AMD Financial Results.Source:AMD
AMD said its fourth-quarter results were “partially offset” by a semi-customized business, which is driven mainly by custom chips for video game consoles, which are expected to rebound in the second half of the year with the launch of Microsoft and Sony’s next-generation consoles. But executives declined to give a specific share of the future growth in game chips and server chips. Moreover, AMD executives did not give a detailed account of the data center business.
“On the server side, sales per unit and ASP both grew in double digits over the previous quarter due to strong demand for second-generation Epyc processors,” AMD Chief Executive Lisa Su said at the start of Tuesday’s conference call. “
Of course, much of this will depend on the third-generation “Milan” Epyc processor expected to be launched later this year. This means amd can grow steadily in the server CPU market, but can it double again?
In a conference call with analysts, it was clear that AMD was frustrated by the combination of these two seemingly disparate businesses. Wall Street analysts tried various strategies to understand how much the semi-customized business actually fell and how its profit margins affected AMD’s overall gross margin, but was vague.
RBC Capital Markets analyst Mitch Steves was frank in calling for a clearer explanation. “Basically, for the fourth quarter, the semi-custom business seems to have fallen by 50 per cent in a row or within that range. Is that so? Steve asked. “From a server perspective, perhaps qualitatively, how much revenue does cloud computing and enterprise computing actually generate?” “
Lisa Su’s response provided only a few help, noting that the company believed revenue from the semi-custom business would fall by “up to 30 per cent” or higher in the second half of the year, which could mean a fall of more than 36 per cent in the second half of 2019. She also said that with regard to the cloud/business mix in 2020, “it will change quarter by quarter, but I think the best guess is that we’ll simply talk about the relationship between the two.” “
Amd would save a lot of time if, like rivals Intel and Nvidia, provided only specific numbers for its semi-customized business and enterprise/data center business, such as revenue and profit information.

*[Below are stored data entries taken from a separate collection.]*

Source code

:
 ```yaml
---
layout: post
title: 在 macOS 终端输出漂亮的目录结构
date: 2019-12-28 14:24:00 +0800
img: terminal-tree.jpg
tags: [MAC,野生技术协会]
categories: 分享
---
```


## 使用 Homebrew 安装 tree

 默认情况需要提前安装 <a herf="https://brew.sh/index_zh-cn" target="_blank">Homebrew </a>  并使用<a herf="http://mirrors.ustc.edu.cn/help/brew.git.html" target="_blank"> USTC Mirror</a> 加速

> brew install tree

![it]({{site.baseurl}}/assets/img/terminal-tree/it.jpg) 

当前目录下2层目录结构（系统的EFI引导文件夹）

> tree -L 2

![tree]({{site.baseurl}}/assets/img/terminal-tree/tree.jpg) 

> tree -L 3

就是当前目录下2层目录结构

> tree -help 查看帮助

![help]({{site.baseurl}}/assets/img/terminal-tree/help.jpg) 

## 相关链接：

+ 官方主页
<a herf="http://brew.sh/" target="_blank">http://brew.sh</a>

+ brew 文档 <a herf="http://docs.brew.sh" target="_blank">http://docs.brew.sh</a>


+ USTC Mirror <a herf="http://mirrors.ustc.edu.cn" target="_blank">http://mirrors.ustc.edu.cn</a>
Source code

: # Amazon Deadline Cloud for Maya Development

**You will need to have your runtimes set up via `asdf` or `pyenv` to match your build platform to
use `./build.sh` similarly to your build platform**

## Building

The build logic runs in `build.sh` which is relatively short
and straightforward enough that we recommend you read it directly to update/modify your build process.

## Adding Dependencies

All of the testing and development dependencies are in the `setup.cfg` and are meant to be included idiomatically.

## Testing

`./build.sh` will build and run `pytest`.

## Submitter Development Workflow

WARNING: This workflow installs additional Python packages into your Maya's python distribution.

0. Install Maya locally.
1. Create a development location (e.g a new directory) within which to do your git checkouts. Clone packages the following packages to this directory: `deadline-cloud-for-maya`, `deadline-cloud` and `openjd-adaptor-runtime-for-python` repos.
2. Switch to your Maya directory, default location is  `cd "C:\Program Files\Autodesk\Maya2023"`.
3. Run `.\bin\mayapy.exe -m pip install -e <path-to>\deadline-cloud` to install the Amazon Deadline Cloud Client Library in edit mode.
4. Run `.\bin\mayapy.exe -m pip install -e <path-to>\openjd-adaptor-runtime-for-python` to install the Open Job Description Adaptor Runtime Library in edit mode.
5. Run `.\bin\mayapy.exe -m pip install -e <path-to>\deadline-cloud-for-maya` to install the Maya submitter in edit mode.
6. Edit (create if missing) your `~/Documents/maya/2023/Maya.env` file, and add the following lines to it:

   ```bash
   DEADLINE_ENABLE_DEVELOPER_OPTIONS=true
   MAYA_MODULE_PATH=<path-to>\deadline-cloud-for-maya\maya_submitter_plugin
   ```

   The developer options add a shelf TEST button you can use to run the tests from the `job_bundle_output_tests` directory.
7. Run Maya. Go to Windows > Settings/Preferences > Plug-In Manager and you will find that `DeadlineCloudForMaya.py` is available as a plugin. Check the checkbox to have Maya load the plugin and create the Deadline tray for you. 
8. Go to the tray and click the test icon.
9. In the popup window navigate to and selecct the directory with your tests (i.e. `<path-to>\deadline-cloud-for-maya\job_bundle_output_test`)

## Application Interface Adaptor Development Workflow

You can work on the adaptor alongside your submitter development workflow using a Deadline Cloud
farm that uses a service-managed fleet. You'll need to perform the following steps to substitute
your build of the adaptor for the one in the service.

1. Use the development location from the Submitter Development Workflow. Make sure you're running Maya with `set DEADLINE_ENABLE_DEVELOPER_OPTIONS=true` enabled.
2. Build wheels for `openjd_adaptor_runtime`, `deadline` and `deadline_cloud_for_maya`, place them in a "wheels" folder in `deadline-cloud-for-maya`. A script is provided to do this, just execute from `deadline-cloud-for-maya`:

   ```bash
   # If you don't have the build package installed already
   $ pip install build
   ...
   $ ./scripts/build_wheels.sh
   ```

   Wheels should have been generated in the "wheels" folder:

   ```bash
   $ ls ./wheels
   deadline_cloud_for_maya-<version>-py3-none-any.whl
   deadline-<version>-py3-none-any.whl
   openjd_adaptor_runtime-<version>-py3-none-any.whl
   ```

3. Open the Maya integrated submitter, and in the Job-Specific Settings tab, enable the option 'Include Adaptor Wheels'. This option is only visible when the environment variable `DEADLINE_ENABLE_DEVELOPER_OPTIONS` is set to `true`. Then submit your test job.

Analysts were visibly frustrated, with Wells Fargo analyst Aaron Rakers writing in a note before the conference call began: “AMD needs to provide investors with more transparent revenue information, that is, more quantifiable details about servers and data center GPUs.” “
“Our business is divided into two parts, one involving PC business (computing and graphics) and the other involving non-PC business (enterprise, embedded, and semi-custom),” an AMD spokesman said in a statement. “We do not report market segments separately, but will do our best to provide valuable information and data to help investors best understand our business drivers.” “
The Next Platform speculated that AMD’s Radeon Instinct GPU accelerator generated $82 million in sales, up 28.4 percent, while Epyc processor sales rose 55.7 percent to $232 million, driven mainly by sales in Rome. Together with their model, AMD’s data center sales reached $314 million, up 14.8 percent.
For the full year, AMD’s Radeon Instinct GPU sales in data centers are expected to be $293 million in 2019, and Epyc CPU sales to be $694 million, or $986 million, or 14.7 percent of its $6.73 billion sales. If all goes well by 2020, AMD’s sales will increase and data center revenue should be doubled again, as it will be from 2018 to 2019.
Of course, some analysts also think it would be good if AMD wanted to continue to be seen as a PC. However, if it wants to be a server/data center provider, it needs more data for investors.
Otherwise, it may become increasingly difficult to see AMD as a strong competitor in the market.